• Task to complete:
Look through the records and copy each line with the string "philanthropic" in it.

***

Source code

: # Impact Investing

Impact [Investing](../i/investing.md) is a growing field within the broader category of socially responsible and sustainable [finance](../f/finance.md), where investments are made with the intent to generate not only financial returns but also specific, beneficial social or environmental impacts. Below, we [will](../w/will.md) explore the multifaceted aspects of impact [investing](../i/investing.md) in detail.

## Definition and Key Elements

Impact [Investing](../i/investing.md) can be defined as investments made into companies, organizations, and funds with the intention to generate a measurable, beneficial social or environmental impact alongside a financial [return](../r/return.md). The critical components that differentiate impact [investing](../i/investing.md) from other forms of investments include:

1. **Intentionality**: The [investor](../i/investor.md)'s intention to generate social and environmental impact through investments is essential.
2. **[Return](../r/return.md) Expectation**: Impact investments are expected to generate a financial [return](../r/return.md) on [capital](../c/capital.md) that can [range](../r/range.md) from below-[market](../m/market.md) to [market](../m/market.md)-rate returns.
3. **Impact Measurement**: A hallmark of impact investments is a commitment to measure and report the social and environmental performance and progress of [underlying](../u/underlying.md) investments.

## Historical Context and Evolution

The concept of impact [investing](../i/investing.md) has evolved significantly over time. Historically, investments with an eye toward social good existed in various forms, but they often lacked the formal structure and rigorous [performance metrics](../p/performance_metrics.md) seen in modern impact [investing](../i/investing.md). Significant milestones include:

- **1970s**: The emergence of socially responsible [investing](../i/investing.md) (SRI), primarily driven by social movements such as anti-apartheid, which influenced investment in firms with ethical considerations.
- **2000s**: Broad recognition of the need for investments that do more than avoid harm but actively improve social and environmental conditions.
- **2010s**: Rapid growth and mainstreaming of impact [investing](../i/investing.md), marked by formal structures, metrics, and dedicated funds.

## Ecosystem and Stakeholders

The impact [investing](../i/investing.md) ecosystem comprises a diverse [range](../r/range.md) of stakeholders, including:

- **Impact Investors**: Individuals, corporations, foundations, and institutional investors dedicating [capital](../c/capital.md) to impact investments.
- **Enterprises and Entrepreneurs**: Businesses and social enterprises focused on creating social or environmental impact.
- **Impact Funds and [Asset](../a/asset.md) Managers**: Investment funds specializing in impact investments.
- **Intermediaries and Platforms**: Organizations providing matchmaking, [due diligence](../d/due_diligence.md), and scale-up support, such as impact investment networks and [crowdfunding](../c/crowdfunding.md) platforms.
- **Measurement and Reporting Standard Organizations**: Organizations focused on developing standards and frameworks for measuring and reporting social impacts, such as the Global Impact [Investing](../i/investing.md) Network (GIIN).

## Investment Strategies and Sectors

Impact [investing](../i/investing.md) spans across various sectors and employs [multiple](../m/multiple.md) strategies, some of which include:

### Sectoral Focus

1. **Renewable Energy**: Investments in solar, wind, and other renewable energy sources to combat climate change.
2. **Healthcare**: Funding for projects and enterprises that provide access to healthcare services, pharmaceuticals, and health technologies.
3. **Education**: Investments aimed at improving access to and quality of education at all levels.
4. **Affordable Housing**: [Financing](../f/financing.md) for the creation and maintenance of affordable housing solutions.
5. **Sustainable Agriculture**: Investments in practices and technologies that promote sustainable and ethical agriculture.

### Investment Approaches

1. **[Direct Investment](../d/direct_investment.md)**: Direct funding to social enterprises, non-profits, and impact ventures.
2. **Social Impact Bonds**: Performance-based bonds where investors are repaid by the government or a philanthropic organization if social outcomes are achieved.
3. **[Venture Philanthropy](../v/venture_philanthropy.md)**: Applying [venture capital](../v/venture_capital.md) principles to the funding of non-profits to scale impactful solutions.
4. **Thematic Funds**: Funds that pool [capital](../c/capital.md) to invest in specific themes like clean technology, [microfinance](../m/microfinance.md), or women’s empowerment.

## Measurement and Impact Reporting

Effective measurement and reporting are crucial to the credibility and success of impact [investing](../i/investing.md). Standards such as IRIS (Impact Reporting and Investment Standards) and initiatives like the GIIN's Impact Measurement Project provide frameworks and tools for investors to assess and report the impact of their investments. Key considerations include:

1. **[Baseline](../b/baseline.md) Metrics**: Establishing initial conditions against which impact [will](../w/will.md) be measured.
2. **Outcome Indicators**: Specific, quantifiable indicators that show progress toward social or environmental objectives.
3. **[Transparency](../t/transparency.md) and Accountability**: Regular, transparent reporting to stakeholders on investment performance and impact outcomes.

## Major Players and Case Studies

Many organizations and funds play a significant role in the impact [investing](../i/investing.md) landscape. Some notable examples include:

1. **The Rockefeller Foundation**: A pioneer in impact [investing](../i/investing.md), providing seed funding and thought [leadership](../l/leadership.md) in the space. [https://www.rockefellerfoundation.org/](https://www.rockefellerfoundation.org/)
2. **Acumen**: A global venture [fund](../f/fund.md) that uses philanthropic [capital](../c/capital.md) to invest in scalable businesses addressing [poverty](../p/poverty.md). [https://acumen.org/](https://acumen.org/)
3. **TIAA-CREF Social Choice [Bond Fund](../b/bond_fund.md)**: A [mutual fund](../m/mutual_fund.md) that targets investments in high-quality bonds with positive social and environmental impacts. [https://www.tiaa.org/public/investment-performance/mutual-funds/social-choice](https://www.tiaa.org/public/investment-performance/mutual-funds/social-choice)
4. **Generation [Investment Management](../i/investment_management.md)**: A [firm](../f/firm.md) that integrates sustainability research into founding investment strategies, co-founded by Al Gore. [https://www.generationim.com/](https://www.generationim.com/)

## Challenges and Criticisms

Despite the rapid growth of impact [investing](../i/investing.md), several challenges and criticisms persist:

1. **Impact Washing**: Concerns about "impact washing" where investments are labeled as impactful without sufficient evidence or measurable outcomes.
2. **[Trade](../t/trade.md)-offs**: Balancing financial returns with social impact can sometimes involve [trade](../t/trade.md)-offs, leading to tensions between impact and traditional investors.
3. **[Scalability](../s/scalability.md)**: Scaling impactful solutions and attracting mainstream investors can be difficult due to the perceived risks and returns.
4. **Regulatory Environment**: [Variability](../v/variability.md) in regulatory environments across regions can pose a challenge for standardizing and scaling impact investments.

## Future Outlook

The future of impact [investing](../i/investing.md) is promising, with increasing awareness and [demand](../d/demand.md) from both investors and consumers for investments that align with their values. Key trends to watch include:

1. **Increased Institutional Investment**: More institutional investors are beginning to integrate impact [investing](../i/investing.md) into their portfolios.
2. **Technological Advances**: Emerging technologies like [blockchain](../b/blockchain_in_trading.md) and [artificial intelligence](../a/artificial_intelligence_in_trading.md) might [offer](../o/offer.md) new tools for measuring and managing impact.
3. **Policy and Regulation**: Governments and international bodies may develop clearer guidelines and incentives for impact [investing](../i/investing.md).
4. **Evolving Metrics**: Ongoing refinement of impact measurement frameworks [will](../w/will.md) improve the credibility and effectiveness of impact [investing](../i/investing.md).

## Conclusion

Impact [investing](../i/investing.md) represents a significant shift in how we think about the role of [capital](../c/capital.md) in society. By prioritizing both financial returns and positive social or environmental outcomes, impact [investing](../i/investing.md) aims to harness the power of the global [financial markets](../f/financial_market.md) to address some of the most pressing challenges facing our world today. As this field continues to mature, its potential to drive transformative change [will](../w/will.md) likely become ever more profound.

***

• Solved exercise:
2. **Social Impact Bonds**: Performance-based bonds where investors are repaid by the government or a philanthropic organization if social outcomes are achieved.
2. **Acumen**: A global venture [fund](../f/fund.md) that uses philanthropic [capital](../c/capital.md) to invest in scalable businesses addressing [poverty](../p/poverty.md). [https://acumen.org/](https://acumen.org/)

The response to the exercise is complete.